■ Source information
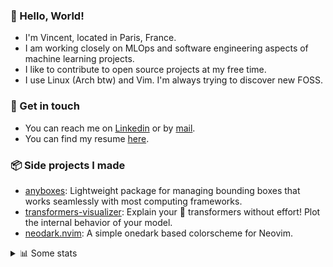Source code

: ### 👋 Hello, World!

- I'm Vincent, located in Paris, France.
- I am working closely on MLOps and software engineering aspects of machine learning projects.
- I like to contribute to open source projects at my free time.
- I use Linux (Arch btw) and Vim. I'm always trying to discover new FOSS.

### 🔗 Get in touch

- You can reach me on [Linkedin](https://www.linkedin.com/in/vincent-duchauffour-3a9641155/) or by [mail](mailto:vincent.duchauffour@proton.me).
- You can find my resume [here](https://raw.githubusercontent.com/VDuchauffour/resume/main/resume.pdf).

### 📦 Side projects I made

- [anyboxes](https://github.com/VDuchauffour/anyboxes): Lightweight package for managing bounding boxes that works seamlessly with most computing frameworks.
- [transformers-visualizer](https://github.com/VDuchauffour/transformers-visualizer): Explain your 🤗 transformers without effort! Plot the internal behavior of your model. 
- [neodark.nvim](https://github.com/VDuchauffour/neodark.nvim): A simple onedark based colorscheme for Neovim.

<details><summary>📊 Some stats</summary>  
  
<p align="center">
  <img alt="VDuchauffour's github stats" src="https://github-readme-stats.vercel.app/api?username=VDuchauffour&include_all_commits=true&show_icons=true&theme=react"/>
  <br />
  <img alt="VDuchauffour's streak stats" src="https://streak-stats.demolab.com?user=VDuchauffour&theme=react"/>
  <br />
  <img alt="VDuchauffour's language stats" src="https://github-readme-stats.vercel.app/api/top-langs/?username=VDuchauffour&count_private=true&include_all_commits=true&show_icons=true&layout=compact&theme=react"/>
  <!--   <br />
  <img alt="VDuchauffour's Wakatime stats" src="https://github-readme-stats.vercel.app/api/wakatime?username=VDuchauffour&theme=react"/> -->
</p>

#### 🧭 Wakatime stats
<!--START_SECTION:waka-->
![Code Time](http://img.shields.io/badge/Code%20Time-1%2C373%20hrs%2031%20mins-blue)

![Lines of code](https://img.shields.io/badge/From%20Hello%20World%20I%27ve%20Written-2.0%20million%20lines%20of%20code-blue)

**🐱 My GitHub Data** 

> 📦 970.3 kB Used in GitHub's Storage 
 > 
> 🏆 1,741 Contributions in the Year 2023
 > 
> 🚫 Not Opted to Hire
 > 
> 📜 9 Public Repositories 
 > 
> 🔑 2 Private Repositories 
 > 
**I'm a Night 🦉** 

```text
🌞 Morning                60 commits          █░░░░░░░░░░░░░░░░░░░░░░░░   04.39 % 
🌆 Daytime                380 commits         ███████░░░░░░░░░░░░░░░░░░   27.82 % 
🌃 Evening                704 commits         █████████████░░░░░░░░░░░░   51.54 % 
🌙 Night                  222 commits         ████░░░░░░░░░░░░░░░░░░░░░   16.25 % 
```
📅 **I'm Most Productive on Saturday** 

```text
Monday                   213 commits         ████░░░░░░░░░░░░░░░░░░░░░   15.59 % 
Tuesday                  93 commits          ██░░░░░░░░░░░░░░░░░░░░░░░   06.81 % 
Wednesday                246 commits         █████░░░░░░░░░░░░░░░░░░░░   18.01 % 
Thursday                 188 commits         ███░░░░░░░░░░░░░░░░░░░░░░   13.76 % 
Friday                   143 commits         ███░░░░░░░░░░░░░░░░░░░░░░   10.47 % 
Saturday                 318 commits         ██████░░░░░░░░░░░░░░░░░░░   23.28 % 
Sunday                   165 commits         ███░░░░░░░░░░░░░░░░░░░░░░   12.08 % 
```


📊 **This Week I Spent My Time On** 

```text
💬 Programming Languages: 
Python                   31 hrs 45 mins      ██████████████████████░░░   87.70 % 
C++                      1 hr 34 mins        █░░░░░░░░░░░░░░░░░░░░░░░░   04.34 % 
YAML                     1 hr 24 mins        █░░░░░░░░░░░░░░░░░░░░░░░░   03.88 % 
Docker                   1 hr 3 mins         █░░░░░░░░░░░░░░░░░░░░░░░░   02.93 % 
Other                    14 mins             ░░░░░░░░░░░░░░░░░░░░░░░░░   00.67 % 
```


 Last Updated on 09/12/2023 00:36:07 UTC
<!--END_SECTION:waka-->
</details>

■ Task objective
Output exactly the span of lines from the top of the listing through the line holding "- You can reach", and leave every picture out.

■ Result for this exercise
Source code

: ### 👋 Hello, World!

- I'm Vincent, located in Paris, France.
- I am working closely on MLOps and software engineering aspects of machine learning projects.
- I like to contribute to open source projects at my free time.
- I use Linux (Arch btw) and Vim. I'm always trying to discover new FOSS.

### 🔗 Get in touch

- You can reach me on [Linkedin](https://www.linkedin.com/in/vincent-duchauffour-3a9641155/) or by [mail](mailto:vincent.duchauffour@proton.me).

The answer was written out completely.